**TRY IT:**
Every line from the top of the records through the line containing "가능한 OPTIMISTIC_FORCE_INCREMENT |" should be retyped exactly; the pictures should not.

[Opening RECORDS SUPPLIED section]

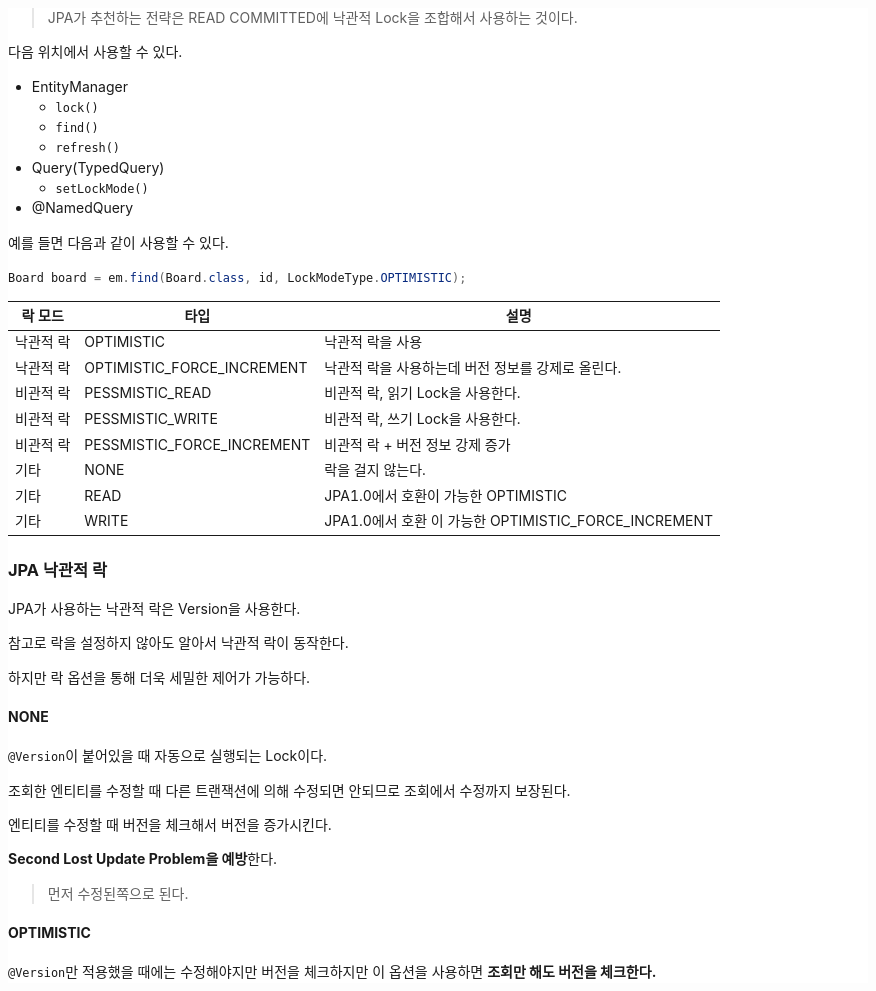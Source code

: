 > JPA가 추천하는 전략은 READ COMMITTED에 낙관적 Lock을 조합해서 사용하는 것이다.

다음 위치에서 사용할 수 있다.

- EntityManager
  - `lock()`
  - `find()`
  - `refresh()`
- Query(TypedQuery)
  - `setLockMode()`
- @NamedQuery

예를 들면 다음과 같이 사용할 수 있다.

``` java
Board board = em.find(Board.class, id, LockModeType.OPTIMISTIC);
```

| 락 모드   | 타입                       | 설명                                                 |
| --------- | -------------------------- | ---------------------------------------------------- |
| 낙관적 락 | OPTIMISTIC                 | 낙관적 락을 사용                                     |
| 낙관적 락 | OPTIMISTIC_FORCE_INCREMENT | 낙관적 락을 사용하는데 버전 정보를 강제로 올린다.    |
| 비관적 락 | PESSMISTIC_READ            | 비관적 락, 읽기 Lock을 사용한다.                     |
| 비관적 락 | PESSMISTIC_WRITE           | 비관적 락, 쓰기 Lock을 사용한다.                     |
| 비관적 락 | PESSMISTIC_FORCE_INCREMENT | 비관적 락 + 버전 정보 강제 증가                      |
| 기타      | NONE                       | 락을 걸지 않는다.                                    |
| 기타      | READ                       | JPA1.0에서 호환이 가능한 OPTIMISTIC                  |
| 기타      | WRITE                      | JPA1.0에서 호환 이 가능한 OPTIMISTIC_FORCE_INCREMENT |

### JPA 낙관적 락

JPA가 사용하는 낙관적 락은 Version을 사용한다.

참고로 락을 설정하지 않아도 알아서 낙관적 락이 동작한다.

하지만 락 옵션을 통해 더욱 세밀한 제어가 가능하다.

#### NONE

`@Version`이 붙어있을 때 자동으로 실행되는 Lock이다.

조회한 엔티티를 수정할 때 다른 트랜잭션에 의해 수정되면 안되므로 조회에서 수정까지 보장된다.

엔티티를 수정할 때 버전을 체크해서 버전을 증가시킨다.

**Second Lost Update Problem을 예방**한다.

> 먼저 수정된쪽으로 된다.

#### OPTIMISTIC

`@Version`만 적용했을 때에는 수정해야지만 버전을 체크하지만 이 옵션을 사용하면 **조회만 해도 버전을 체크한다.**
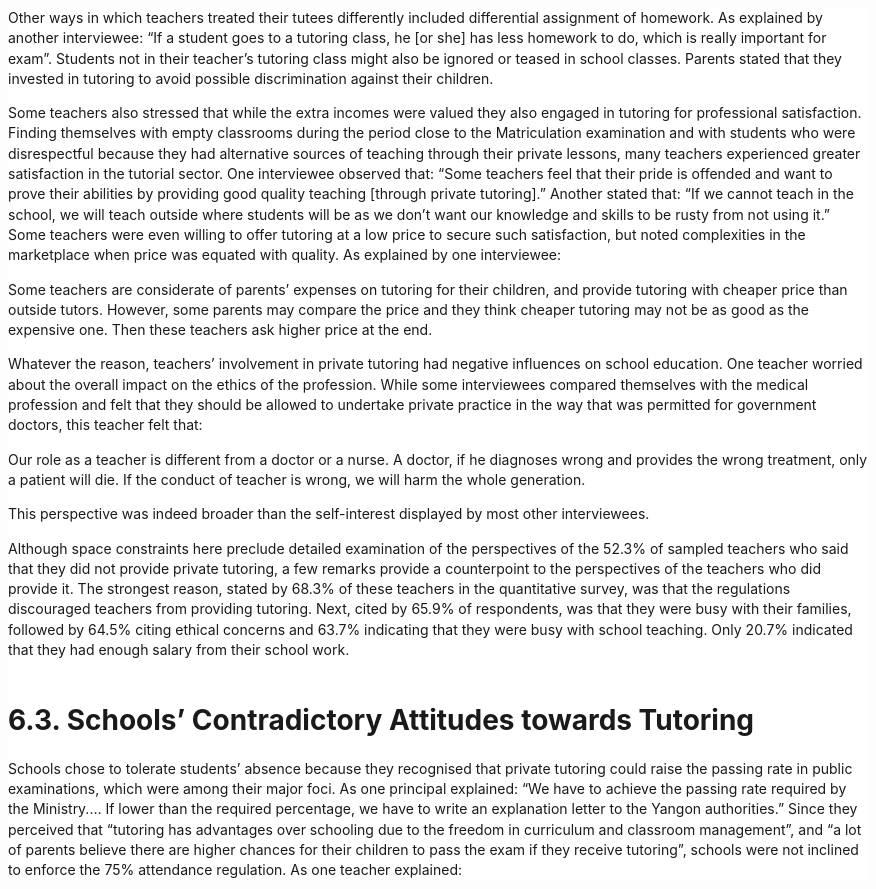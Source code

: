 Other ways in which teachers treated their tutees differently included differential assignment of homework. As explained by another interviewee: “If a student goes to a tutoring class, he [or she] has less homework to do, which is really important for exam”. Students not in their teacher’s tutoring class might also be ignored or teased in school classes. Parents stated that they invested in tutoring to avoid possible discrimination against their children.

Some teachers also stressed that while the extra incomes were valued they also engaged in tutoring for professional satisfaction. Finding themselves with empty classrooms during the period close to the Matriculation examination and with students who were disrespectful because they had alternative sources of teaching through their private lessons, many teachers experienced greater satisfaction in the tutorial sector. One interviewee observed that: “Some teachers feel that their pride is offended and want to prove their abilities by providing good quality teaching [through private tutoring].” Another stated that: “If we cannot teach in the school, we will teach outside where students will be as we don’t want our knowledge and skills to be rusty from not using it.” Some teachers were even willing to offer tutoring at a low price to secure such satisfaction, but noted complexities in the marketplace when price was equated with quality. As explained by one interviewee:

Some teachers are considerate of parents’ expenses on tutoring for their children, and provide tutoring with cheaper price than outside tutors. However, some parents may compare the price and they think cheaper tutoring may not be as good as the expensive one. Then these teachers ask higher price at the end.

Whatever the reason, teachers’ involvement in private tutoring had negative influences on school education. One teacher worried about the overall impact on the ethics of the profession. While some interviewees compared themselves with the medical profession and felt that they should be allowed to undertake private practice in the way that was permitted for government doctors, this teacher felt that:

Our role as a teacher is different from a doctor or a nurse. A doctor, if he diagnoses wrong and provides the wrong treatment, only a patient will die. If the conduct of teacher is wrong, we will harm the whole generation.

This perspective was indeed broader than the self-interest displayed by most other interviewees.

Although space constraints here preclude detailed examination of the perspectives of the $5 2 . 3 \%$ of sampled teachers who said that they did not provide private tutoring, a few remarks provide a counterpoint to the perspectives of the teachers who did provide it. The strongest reason, stated by $6 8 . 3 \%$ of these teachers in the quantitative survey, was that the regulations discouraged teachers from providing tutoring. Next, cited by $6 5 . 9 \%$ of respondents, was that they were busy with their families, followed by $6 4 . 5 \%$ citing ethical concerns and $6 3 . 7 \%$ indicating that they were busy with school teaching. Only $2 0 . 7 \%$ indicated that they had enough salary from their school work.

# 6.3. Schools’ Contradictory Attitudes towards Tutoring

Schools chose to tolerate students’ absence because they recognised that private tutoring could raise the passing rate in public examinations, which were among their major foci. As one principal explained: “We have to achieve the passing rate required by the Ministry.… If lower than the required percentage, we have to write an explanation letter to the Yangon authorities.” Since they perceived that “tutoring has advantages over schooling due to the freedom in curriculum and classroom management”, and “a lot of parents believe there are higher chances for their children to pass the exam if they receive tutoring”, schools were not inclined to enforce the $7 5 \%$ attendance regulation. As one teacher explained:
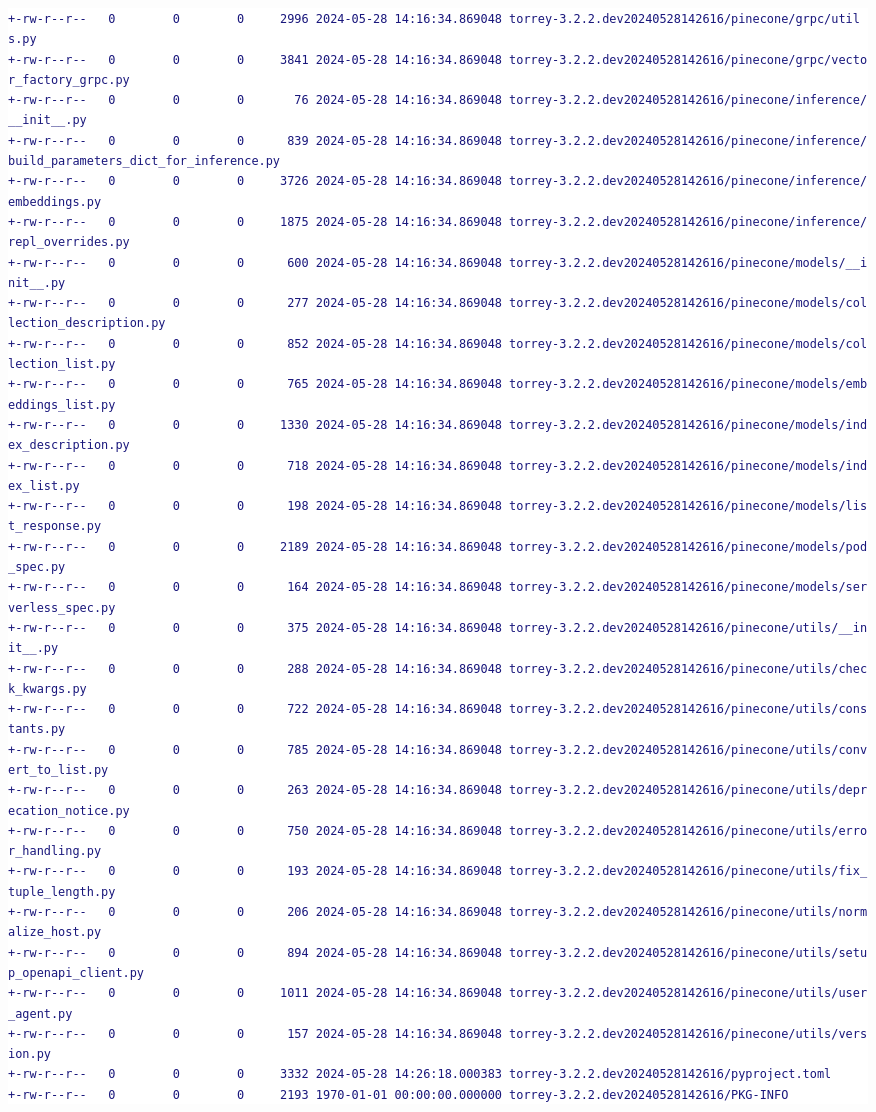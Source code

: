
 ```diff
+-rw-r--r--   0        0        0     2996 2024-05-28 14:16:34.869048 torrey-3.2.2.dev20240528142616/pinecone/grpc/utils.py
+-rw-r--r--   0        0        0     3841 2024-05-28 14:16:34.869048 torrey-3.2.2.dev20240528142616/pinecone/grpc/vector_factory_grpc.py
+-rw-r--r--   0        0        0       76 2024-05-28 14:16:34.869048 torrey-3.2.2.dev20240528142616/pinecone/inference/__init__.py
+-rw-r--r--   0        0        0      839 2024-05-28 14:16:34.869048 torrey-3.2.2.dev20240528142616/pinecone/inference/build_parameters_dict_for_inference.py
+-rw-r--r--   0        0        0     3726 2024-05-28 14:16:34.869048 torrey-3.2.2.dev20240528142616/pinecone/inference/embeddings.py
+-rw-r--r--   0        0        0     1875 2024-05-28 14:16:34.869048 torrey-3.2.2.dev20240528142616/pinecone/inference/repl_overrides.py
+-rw-r--r--   0        0        0      600 2024-05-28 14:16:34.869048 torrey-3.2.2.dev20240528142616/pinecone/models/__init__.py
+-rw-r--r--   0        0        0      277 2024-05-28 14:16:34.869048 torrey-3.2.2.dev20240528142616/pinecone/models/collection_description.py
+-rw-r--r--   0        0        0      852 2024-05-28 14:16:34.869048 torrey-3.2.2.dev20240528142616/pinecone/models/collection_list.py
+-rw-r--r--   0        0        0      765 2024-05-28 14:16:34.869048 torrey-3.2.2.dev20240528142616/pinecone/models/embeddings_list.py
+-rw-r--r--   0        0        0     1330 2024-05-28 14:16:34.869048 torrey-3.2.2.dev20240528142616/pinecone/models/index_description.py
+-rw-r--r--   0        0        0      718 2024-05-28 14:16:34.869048 torrey-3.2.2.dev20240528142616/pinecone/models/index_list.py
+-rw-r--r--   0        0        0      198 2024-05-28 14:16:34.869048 torrey-3.2.2.dev20240528142616/pinecone/models/list_response.py
+-rw-r--r--   0        0        0     2189 2024-05-28 14:16:34.869048 torrey-3.2.2.dev20240528142616/pinecone/models/pod_spec.py
+-rw-r--r--   0        0        0      164 2024-05-28 14:16:34.869048 torrey-3.2.2.dev20240528142616/pinecone/models/serverless_spec.py
+-rw-r--r--   0        0        0      375 2024-05-28 14:16:34.869048 torrey-3.2.2.dev20240528142616/pinecone/utils/__init__.py
+-rw-r--r--   0        0        0      288 2024-05-28 14:16:34.869048 torrey-3.2.2.dev20240528142616/pinecone/utils/check_kwargs.py
+-rw-r--r--   0        0        0      722 2024-05-28 14:16:34.869048 torrey-3.2.2.dev20240528142616/pinecone/utils/constants.py
+-rw-r--r--   0        0        0      785 2024-05-28 14:16:34.869048 torrey-3.2.2.dev20240528142616/pinecone/utils/convert_to_list.py
+-rw-r--r--   0        0        0      263 2024-05-28 14:16:34.869048 torrey-3.2.2.dev20240528142616/pinecone/utils/deprecation_notice.py
+-rw-r--r--   0        0        0      750 2024-05-28 14:16:34.869048 torrey-3.2.2.dev20240528142616/pinecone/utils/error_handling.py
+-rw-r--r--   0        0        0      193 2024-05-28 14:16:34.869048 torrey-3.2.2.dev20240528142616/pinecone/utils/fix_tuple_length.py
+-rw-r--r--   0        0        0      206 2024-05-28 14:16:34.869048 torrey-3.2.2.dev20240528142616/pinecone/utils/normalize_host.py
+-rw-r--r--   0        0        0      894 2024-05-28 14:16:34.869048 torrey-3.2.2.dev20240528142616/pinecone/utils/setup_openapi_client.py
+-rw-r--r--   0        0        0     1011 2024-05-28 14:16:34.869048 torrey-3.2.2.dev20240528142616/pinecone/utils/user_agent.py
+-rw-r--r--   0        0        0      157 2024-05-28 14:16:34.869048 torrey-3.2.2.dev20240528142616/pinecone/utils/version.py
+-rw-r--r--   0        0        0     3332 2024-05-28 14:26:18.000383 torrey-3.2.2.dev20240528142616/pyproject.toml
+-rw-r--r--   0        0        0     2193 1970-01-01 00:00:00.000000 torrey-3.2.2.dev20240528142616/PKG-INFO
```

[Closing RECORDS SUPPLIED section]

**ANSWER SECTION:**
Source code

: > JPA가 추천하는 전략은 READ COMMITTED에 낙관적 Lock을 조합해서 사용하는 것이다.

다음 위치에서 사용할 수 있다.

- EntityManager
  - `lock()`
  - `find()`
  - `refresh()`
- Query(TypedQuery)
  - `setLockMode()`
- @NamedQuery

예를 들면 다음과 같이 사용할 수 있다.

``` java
Board board = em.find(Board.class, id, LockModeType.OPTIMISTIC);
```

| 락 모드   | 타입                       | 설명                                                 |
| --------- | -------------------------- | ---------------------------------------------------- |
| 낙관적 락 | OPTIMISTIC                 | 낙관적 락을 사용                                     |
| 낙관적 락 | OPTIMISTIC_FORCE_INCREMENT | 낙관적 락을 사용하는데 버전 정보를 강제로 올린다.    |
| 비관적 락 | PESSMISTIC_READ            | 비관적 락, 읽기 Lock을 사용한다.                     |
| 비관적 락 | PESSMISTIC_WRITE           | 비관적 락, 쓰기 Lock을 사용한다.                     |
| 비관적 락 | PESSMISTIC_FORCE_INCREMENT | 비관적 락 + 버전 정보 강제 증가                      |
| 기타      | NONE                       | 락을 걸지 않는다.                                    |
| 기타      | READ                       | JPA1.0에서 호환이 가능한 OPTIMISTIC                  |
| 기타      | WRITE                      | JPA1.0에서 호환 이 가능한 OPTIMISTIC_FORCE_INCREMENT |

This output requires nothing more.